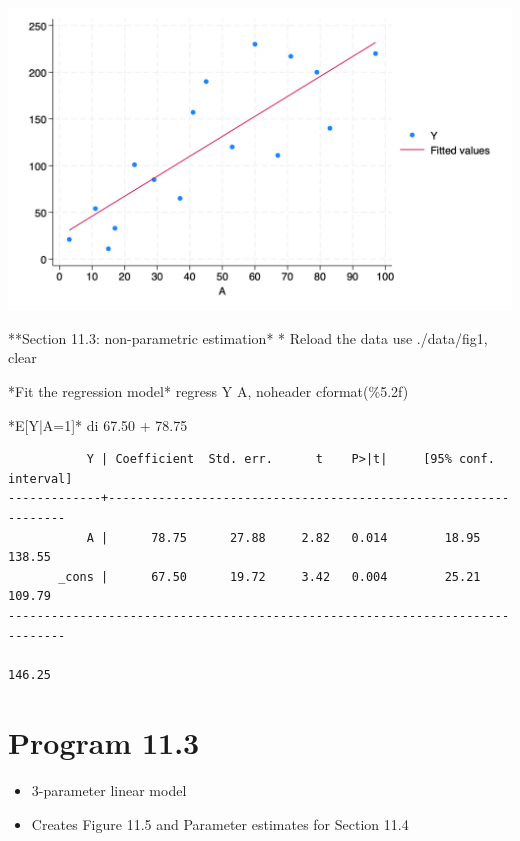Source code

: \documentclass[
  10pt,
  a4paper,
]{book}
\newenvironment{Shaded}{\begin{snugshade}}{\end{snugshade}}
\newcommand{\KeywordTok}[1]{\textcolor[rgb]{0.00,0.46,0.62}{#1}}
\newcommand{\NormalTok}[1]{\textcolor[rgb]{0.00,0.46,0.62}{#1}}
\providecommand{\tightlist}{%
  \setlength{\itemsep}{0pt}\setlength{\parskip}{0pt}}
\begin{document}
\begin{center}\includegraphics[width=0.85\linewidth]{figs/stata-fig-11-4} \end{center}

\begin{Shaded}
\begin{Highlighting}[]
\NormalTok{**Section 11.3: non{-}parametric estimation*}
\NormalTok{* Reload the }\KeywordTok{data}
\KeywordTok{use}\NormalTok{ ./}\KeywordTok{data}\NormalTok{/fig1, }\KeywordTok{clear}

\NormalTok{*Fit the regression }\KeywordTok{model}\NormalTok{*}
\KeywordTok{regress}\NormalTok{ Y A, }\KeywordTok{noheader}\NormalTok{ cformat(\%5.2f)}

\NormalTok{*E[Y|A=1]*}
\KeywordTok{di}\NormalTok{ 67.50 + 78.75}
\end{Highlighting}
\end{Shaded}

\begin{verbatim}
           Y | Coefficient  Std. err.      t    P>|t|     [95% conf. interval]
-------------+----------------------------------------------------------------
           A |      78.75      27.88     2.82   0.014        18.95      138.55
       _cons |      67.50      19.72     3.42   0.004        25.21      109.79
------------------------------------------------------------------------------

146.25
\end{verbatim}

\section{Program 11.3}\label{program-11.3-1}

\begin{itemize}
\tightlist
\item
  3-parameter linear model
\item
  Creates Figure 11.5 and Parameter estimates for Section 11.4
\end{itemize}
\end{document}
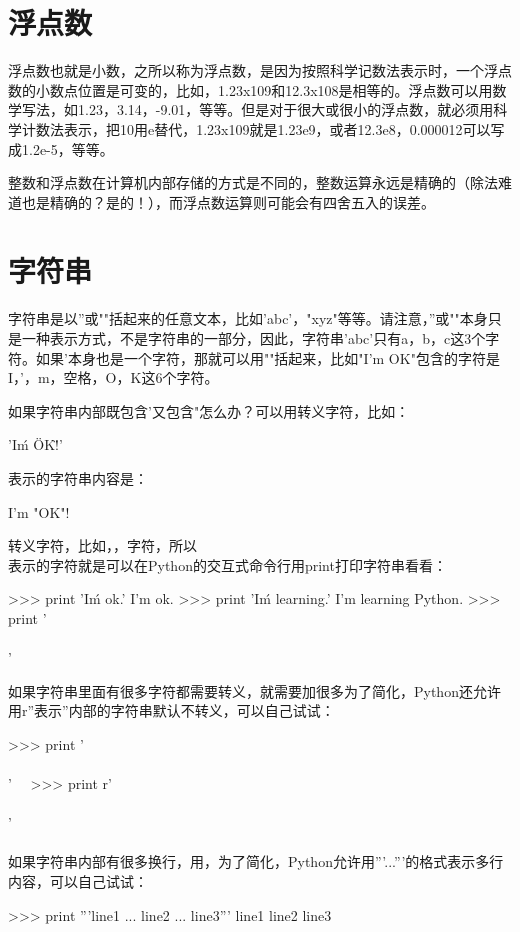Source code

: \section{浮点数}
浮点数也就是小数，之所以称为浮点数，是因为按照科学记数法表示时，一个浮点数的小数点位置是可变的，比如，1.23x109和12.3x108是相等的。浮点数可以用数学写法，如1.23，3.14，-9.01，等等。但是对于很大或很小的浮点数，就必须用科学计数法表示，把10用e替代，1.23x109就是1.23e9，或者12.3e8，0.000012可以写成1.2e-5，等等。

整数和浮点数在计算机内部存储的方式是不同的，整数运算永远是精确的（除法难道也是精确的？是的！），而浮点数运算则可能会有四舍五入的误差。
\section{字符串}
字符串是以''或""括起来的任意文本，比如'abc'，"xyz"等等。请注意，''或""本身只是一种表示方式，不是字符串的一部分，因此，字符串'abc'只有a，b，c这3个字符。如果'本身也是一个字符，那就可以用""括起来，比如"I'm OK"包含的字符是I，'，m，空格，O，K这6个字符。

如果字符串内部既包含'又包含"怎么办？可以用转义字符，比如：

'I\'m \"OK\"!'

表示的字符串内容是：

I'm "OK"!

转义字符，比如，，字符，所以\\表示的字符就是\，可以在Python的交互式命令行用print打印字符串看看：

>>> print 'I\'m ok.'
I'm ok.
>>> print 'I\'m learning\nPython.'
I'm learning
Python.
>>> print '\\\n\\'
\
\

如果字符串里面有很多字符都需要转义，就需要加很多\，为了简化，Python还允许用r''表示''内部的字符串默认不转义，可以自己试试：

>>> print '\\\t\\'
\       \
>>> print r'\\\t\\'
\\\t\\

如果字符串内部有很多换行，用，为了简化，Python允许用'''...'''的格式表示多行内容，可以自己试试：

>>> print '''line1
... line2
... line3'''
line1
line2
line3

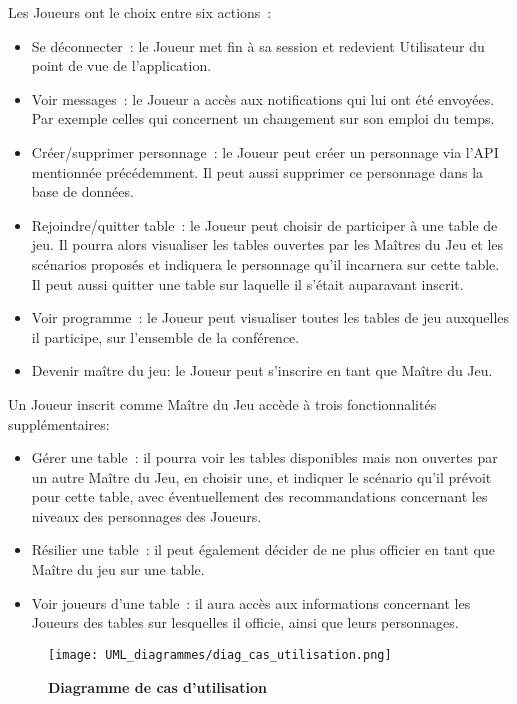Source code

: \documentclass[11pt]{article}
\begin{document}
Les Joueurs ont le choix entre six actions~:
\begin{itemize}
    \item {Se déconnecter~: le Joueur met fin à sa session et redevient Utilisateur du point de vue de l'application.}
    \item{Voir messages~: le Joueur a accès aux notifications qui lui ont été envoyées. Par exemple celles qui concernent un changement sur son emploi du temps.}
    \item{Créer/supprimer personnage~: le Joueur peut créer un personnage via l'API mentionnée précédemment. Il peut aussi supprimer ce personnage dans la base de données.}
    \item{Rejoindre/quitter table~: le Joueur peut choisir de participer à une table de jeu. Il pourra alors visualiser les tables ouvertes par les Maîtres du Jeu et les scénarios proposés et indiquera le personnage qu'il incarnera sur cette table. Il peut aussi quitter une table sur laquelle il s'était auparavant inscrit.}
    \item{Voir programme~: le Joueur peut visualiser toutes les tables de jeu auxquelles il participe, sur l'ensemble de la conférence.}
    \item{Devenir maître du jeu: le Joueur peut s'inscrire en tant que Maître du Jeu.\\}
\end{itemize}

Un Joueur inscrit comme Maître du Jeu accède à trois fonctionnalités supplémentaires:
\begin{itemize}
    \item{Gérer une table~: il pourra voir les tables disponibles mais non ouvertes par un autre Maître du Jeu, en choisir une, et indiquer le scénario qu'il prévoit pour cette table, avec éventuellement des recommandations concernant les niveaux des personnages des Joueurs.}
    \item{Résilier une table~: il peut également décider de ne plus officier en tant que Maître du jeu sur une table.}
    \item{Voir joueurs d'une table~: il aura accès aux informations concernant les Joueurs des tables sur lesquelles il officie, ainsi que leurs personnages.\\}
\end{itemize}

\begin{figure}[H]
    \caption{\textbf{Diagramme de cas d'utilisation}}
    \label{UML_classe_pipeline}
    \centering
    \texttt{[image: UML\_diagrammes/diag\_cas\_utilisation.png]}
\end{figure}
\end{document}

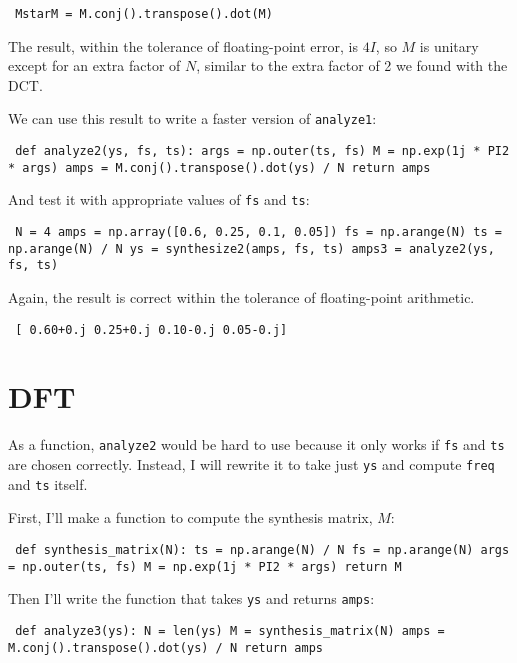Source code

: \documentclass[12pt]{book} \usepackage[width=5.5in,height=8.5in, hmarginratio=3:2,vmarginratio=1:1]{geometry}
\begin{document}
\begin{verbatim} MstarM = M.conj().transpose().dot(M) \end{verbatim} 

The result, within the tolerance of floating-point error, is $4 I$, so $M$ is unitary except for an extra factor of $N$, similar to the extra factor of 2 we found with the DCT. 

We can use this result to write a faster version of {\tt analyze1}: 

\begin{verbatim} def analyze2(ys, fs, ts): args = np.outer(ts, fs) M = np.exp(1j * PI2 * args) amps = M.conj().transpose().dot(ys) / N return amps \end{verbatim} 

And test it with appropriate values of {\tt fs} and {\tt ts}: 

\begin{verbatim} N = 4 amps = np.array([0.6, 0.25, 0.1, 0.05]) fs = np.arange(N) ts = np.arange(N) / N ys = synthesize2(amps, fs, ts) amps3 = analyze2(ys, fs, ts) \end{verbatim} 

Again, the result is correct within the tolerance of floating-point arithmetic. 

\begin{verbatim} [ 0.60+0.j 0.25+0.j 0.10-0.j 0.05-0.j] \end{verbatim} 

\section{DFT} \label{dftsection} 

As a function, {\tt analyze2} would be hard to use because it only works if {\tt fs} and {\tt ts} are chosen correctly. Instead, I will rewrite it to take just {\tt ys} and compute {\tt freq} and {\tt ts} itself. 

First, I'll make a function to compute the synthesis matrix, $M$: 

\begin{verbatim} def synthesis_matrix(N): ts = np.arange(N) / N fs = np.arange(N) args = np.outer(ts, fs) M = np.exp(1j * PI2 * args) return M \end{verbatim} 

Then I'll write the function that takes {\tt ys} and returns {\tt amps}: 

\begin{verbatim} def analyze3(ys): N = len(ys) M = synthesis_matrix(N) amps = M.conj().transpose().dot(ys) / N return amps \end{verbatim} 
\end{document}
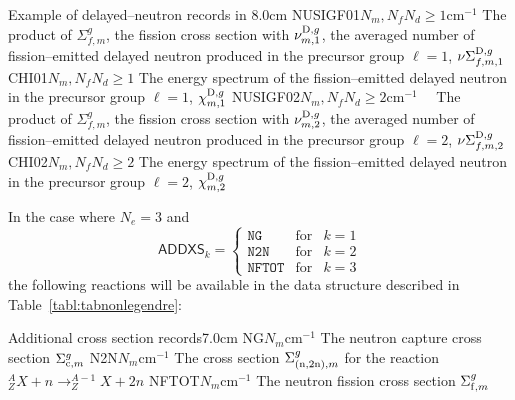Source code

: \begin{DescriptionEnregistrement}{Example of delayed--neutron records in
}{8.0cm}
\OptRealEnr
  {NUSIGF01}{$N_{m},N_{f}$}{$N_{d}\ge 1$}{cm$^{-1}$} 
  {The product of $\Sigma_{f,m}^{g}$, the fission cross section with
   $\nu_{m,1}^{{\rm D},g}$, the averaged number of fission--emitted delayed
   neutron produced in the precursor group $\ell=1$,
   $\nu\Sigma_{f,m,1}^{{\rm D},g}$}
\OptRealEnr
  {CHI01}{$N_{m},N_{f}$}{$N_{d}\ge 1$}{}
  {The energy spectrum of the fission--emitted delayed neutron
  in the precursor group $\ell=1$, $\chi_{m,1}^{{\rm D},g}$}
\OptRealEnr
  {NUSIGF02}{$N_{m},N_{f}$}{$N_{d}\ge 2$}{cm$^{-1}$~~} 
  {The product of $\Sigma_{f,m}^{g}$, the fission cross section with
   $\nu_{m,2}^{{\rm D},g}$, the averaged number of fission--emitted delayed
   neutron produced in the precursor group $\ell=2$,
   $\nu\Sigma_{f,m,2}^{{\rm D},g}$}
\OptRealEnr
  {CHI02}{$N_{m},N_{f}$}{$N_{d}\ge 2$}{}
  {The energy spectrum of the fission--emitted delayed neutron
  in the precursor group $\ell=2$, $\chi_{m,2}^{{\rm D},g}$}
\end{DescriptionEnregistrement}

\vskip 0.2cm

In the case where $N_{e}=3$ and
\begin{displaymath}
\mathsf{ADDXS}_{k} = \left\{
\begin{array}{lll}
\mathtt{NG} & \textrm{for} & k=1\\
\mathtt{N2N}& \textrm{for} & k=2\\
\mathtt{NFTOT}& \textrm{for} & k=3
\end{array} \right.
\end{displaymath}
the following reactions will be available in the data structure described
in Table~\ref{tabl:tabnonlegendre}:

\begin{DescriptionEnregistrement}{Additional cross section records}{7.0cm}
\RealEnr
  {NG}{$N_{m}$}{cm$^{-1}$}
  {The neutron capture cross section $\Sigma_{{\rm c},m}^{g}$}
\RealEnr
  {N2N}{$N_{m}$}{cm$^{-1}$}
  {The cross section
   $\Sigma_{{\rm (n,2n)},m}^{g}$ for the reaction 
   $^{A}_{Z}X+n \to ^{A-1}_{Z}X+2n$}
\RealEnr
  {NFTOT}{$N_{m}$}{cm$^{-1}$}
  {The neutron fission cross section $\Sigma_{{\rm f},m}^{g}$}
\end{DescriptionEnregistrement}

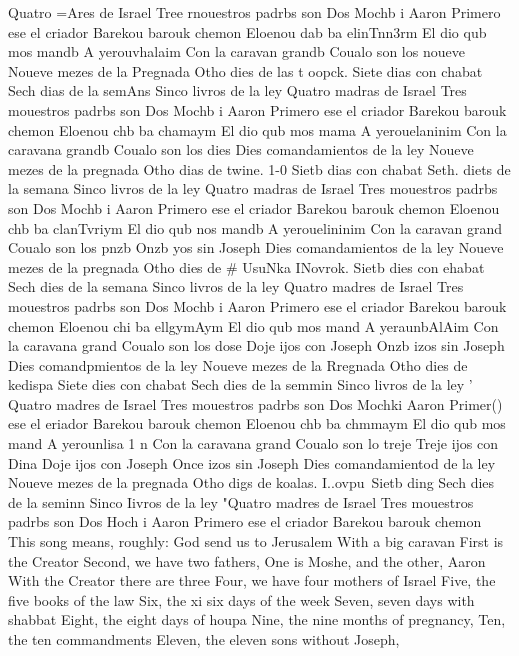 {Quatro =Ares de Israel 
Tree rnouestros padrbs son 
Dos Mochb i Aaron 
Primero ese el criador 
Barekou barouk chemon 
Eloenou dab ba elinTnn3rm 
El dio qub mos mandb 
A yerouvhalaim 
Con la caravan grandb 
Coualo son los noueve 
Noueve mezes de la Pregnada 
Otho dies de las t oopck. 
Siete dias con chabat 
Sech dias de la semAns 
Sinco livros de la ley 
Quatro madras de Israel 
Tres mouestros padrbs son 
Dos Mochb i Aaron 
Primero ese el criador 
Barekou barouk chemon 
Eloenou chb ba chamaym 
El dio qub mos mama 
A yerouelaninim 
Con la caravana grandb 
Coualo son los dies 
Dies comandamientos de la ley 
Noueve mezes de la pregnada 
Otho dias de twine. 1-0 %
Sietb dias con chabat 
Seth. diets de la semana 
Sinco livros de la ley 
Quatro madras de Israel 
Tres mouestros padrbs son 
Dos Mochb i Aaron 
Primero ese el criador 
Barekou barouk chemon 
Eloenou chb ba clanTvriym 
El dio qub nos mandb 
A yerouelininim 
Con la caravan grand 
Coualo son los pnzb 
Onzb yos sin Joseph 
Dies comandamientos de la ley 
Noueve mezes de la pregnada 
Otho dies de # UsuNka INovrok. 
Sietb dies con ehabat 
Sech dies de la semana 
Sinco livros de la ley 
Quatro madres de Israel 
Tres mouestros padrbs son 
Dos Mochb i Aaron 
Primero ese el criador 
Barekou barouk chemon 
Eloenou chi ba ellgymAym 
El dio qub mos mand 
A yeraunbAlAim 
Con la caravana grand 
Coualo son los dose 
Doje ijos con Joseph 
Onzb izos sin Joseph 
Dies comandpmientos de la ley 
Noueve mezes de la Rregnada 
Otho dies de kedispa 
Siete dies con chabat 
Sech dies de la semmin 
Sinco livros de la ley ' 
Quatro madres de Israel 
Tres mouestros padrbs son 
Dos Mochki Aaron 
Primer() ese el eriador 
Barekou barouk chemon 
Eloenou chb ba chmmaym 
El dio qub mos mand 
A yerounlisa 1 n 
Con la caravana grand 
Coualo son lo treje 
Treje ijos con Dina 
Doje ijos con Joseph 
Once izos sin Joseph 
Dies comandamientod de la ley 
Noueve mezes de la pregnada 
Otho digs de koalas. I..ovpu\ 
Sietb ding%
Sech dies de la seminn 
Sinco Iivros de la ley 
"Quatro madres de Israel 
Tres mouestros padrbs son 
Dos Hoch i Aaron 
Primero ese el criador 
Barekou barouk chemon 
This song means, roughly: 
God send us to Jerusalem 
With a big caravan 
First is the Creator 
Second, we have two fathers, 
One is Moshe, and the other, Aaron 
With the Creator there are three 
Four, we have four mothers of Israel 
Five, the five books of the law 
Six, the xi six days of the week 
Seven, seven days with shabbat 
Eight, the eight days of houpa 
Nine, the nine months of pregnancy, 
Ten, the ten commandments 
Eleven, the eleven sons without Joseph, 
}

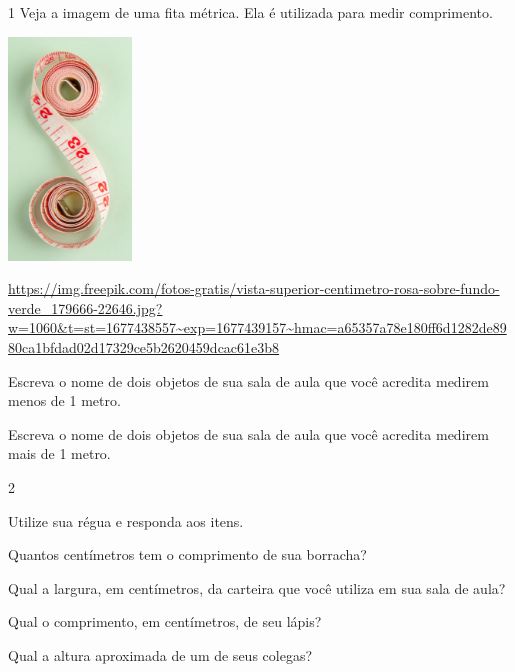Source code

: \num{1} Veja a imagem de uma fita métrica. Ela é utilizada para medir comprimento.

\includegraphics[width=1.29167in,height=2.33463in]{media/image41.png}

\url{https://img.freepik.com/fotos-gratis/vista-superior-centimetro-rosa-sobre-fundo-verde_179666-22646.jpg?w=1060\&t=st=1677438557~exp=1677439157~hmac=a65357a78e180ff6d1282de8980ca1bfdad02d17329ce5b2620459dcac61e3b8}

\begin{escolha}

\item
  Escreva o nome de dois objetos de sua sala de aula que você acredita
  medirem menos de 1 metro.

\item
  Escreva o nome de dois objetos de sua sala de aula que você acredita
  medirem mais de 1 metro.

\end{escolha}

\num{2}

Utilize sua régua e responda aos itens.

\begin{escolha}

\item
  Quantos centímetros tem o comprimento de sua borracha?

\item
  Qual a largura, em centímetros, da carteira que você utiliza em sua
  sala de aula?

\item
  Qual o comprimento, em centímetros, de seu lápis?

\item
  Qual a altura aproximada de um de seus colegas?

\end{escolha}

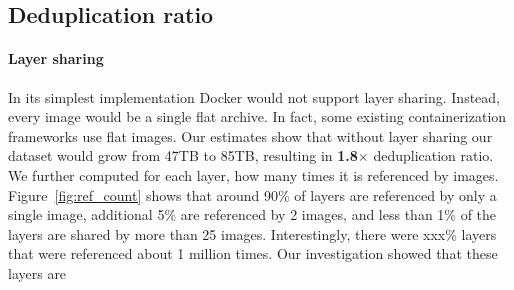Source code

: \subsection{Deduplication ratio} 
\label{sec:dedup_ratio}

%
%
%

\paragraph{Layer sharing}



In its simplest implementation Docker would not support layer sharing.
%
Instead, every image would be a single flat archive.
%
In fact, some existing containerization frameworks  use flat images.
%
Our estimates show that without layer sharing our dataset would grow from 47TB
to 85TB, resulting in \textbf{1.8$\times$} deduplication ratio.
% 
We further computed for each layer, how many times it is referenced by images.
%
Figure~\ref{fig:ref_count} shows that around 90\% of layers are referenced by
only a single image, additional 5\% are referenced by 2 images, and less than
1\% of the layers are shared by more than 25 images.
%
%
%
%
%
%
%
Interestingly, there were xxx\% layers that were referenced about 1 million
times.
%
Our investigation showed  that these layers are~

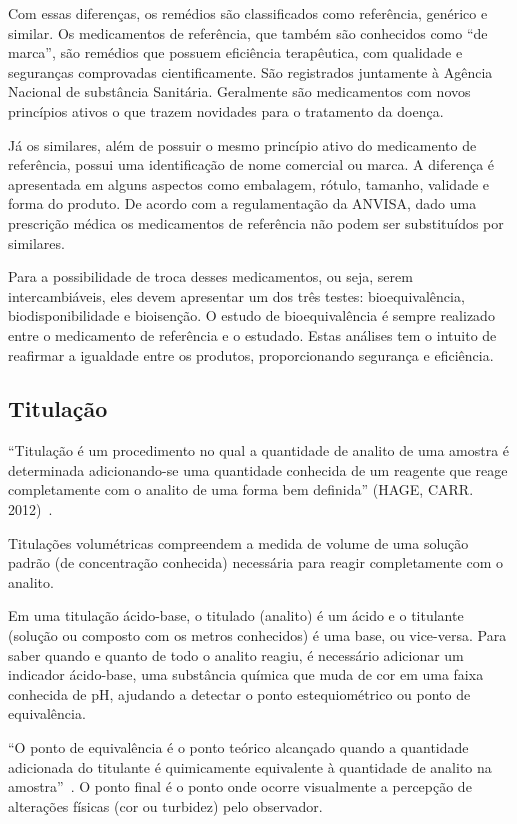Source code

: Com essas diferenças, os remédios são classificados como referência, genérico e similar. Os
medicamentos de referência, que também são conhecidos como “de marca”, são remédios que possuem
eficiência terapêutica, com qualidade e seguranças comprovadas cientificamente. São registrados
juntamente à Agência Nacional de substância Sanitária. Geralmente são medicamentos com novos
princípios ativos o que trazem novidades para o tratamento da doença.

Já os similares, além de possuir o mesmo princípio ativo do medicamento de referência, possui uma
identificação de nome comercial ou marca. A diferença é apresentada em alguns aspectos como
embalagem, rótulo, tamanho, validade e forma do produto. De acordo com a regulamentação da ANVISA,
dado uma prescrição médica os medicamentos de referência não podem ser substituídos por similares.

Para a possibilidade de troca desses medicamentos, ou seja, serem intercambiáveis, eles devem
apresentar um dos três testes: bioequivalência, biodisponibilidade e bioisenção. O estudo de
bioequivalência é sempre realizado entre o medicamento de referência e o estudado. Estas análises
tem o intuito de reafirmar a igualdade entre os produtos, proporcionando segurança e
eficiência.~\cite{ache2015}

\subsection{Titulação}\label{titulacao}

``Titulação é um procedimento no qual a quantidade de analito de uma amostra é determinada
adicionando-se uma quantidade conhecida de um reagente que reage completamente com o analito de uma
forma bem definida'' (HAGE, CARR. 2012)~\cite{Hage2012}.

Titulações volumétricas compreendem a medida de volume de uma solução padrão (de concentração
conhecida) necessária para reagir completamente com o analito.~\cite{Skoog2014}

Em uma titulação ácido-base, o titulado (analito) é um ácido e o titulante (solução ou composto com
os metros conhecidos) é uma base, ou vice-versa. Para saber quando e quanto de todo o analito
reagiu, é necessário adicionar um indicador ácido-base, uma substância química que muda de cor em
uma faixa conhecida de pH, ajudando a detectar o ponto estequiométrico ou ponto de equivalência.

``O ponto de equivalência é o ponto teórico alcançado quando a quantidade adicionada do titulante é
quimicamente equivalente à quantidade de analito na amostra''~\cite{Skoog2014}. O ponto final é o
ponto onde ocorre visualmente a percepção de alterações físicas (cor ou turbidez) pelo observador.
*****
■ REQUIRED WORK
List all lines above in which the string "textrm" appears.

■ TASK ANSWER
\mathtt{NG} & \textrm{for} & k=1\\
\mathtt{N2N}& \textrm{for} & k=2\\
\mathtt{NFTOT}& \textrm{for} & k=3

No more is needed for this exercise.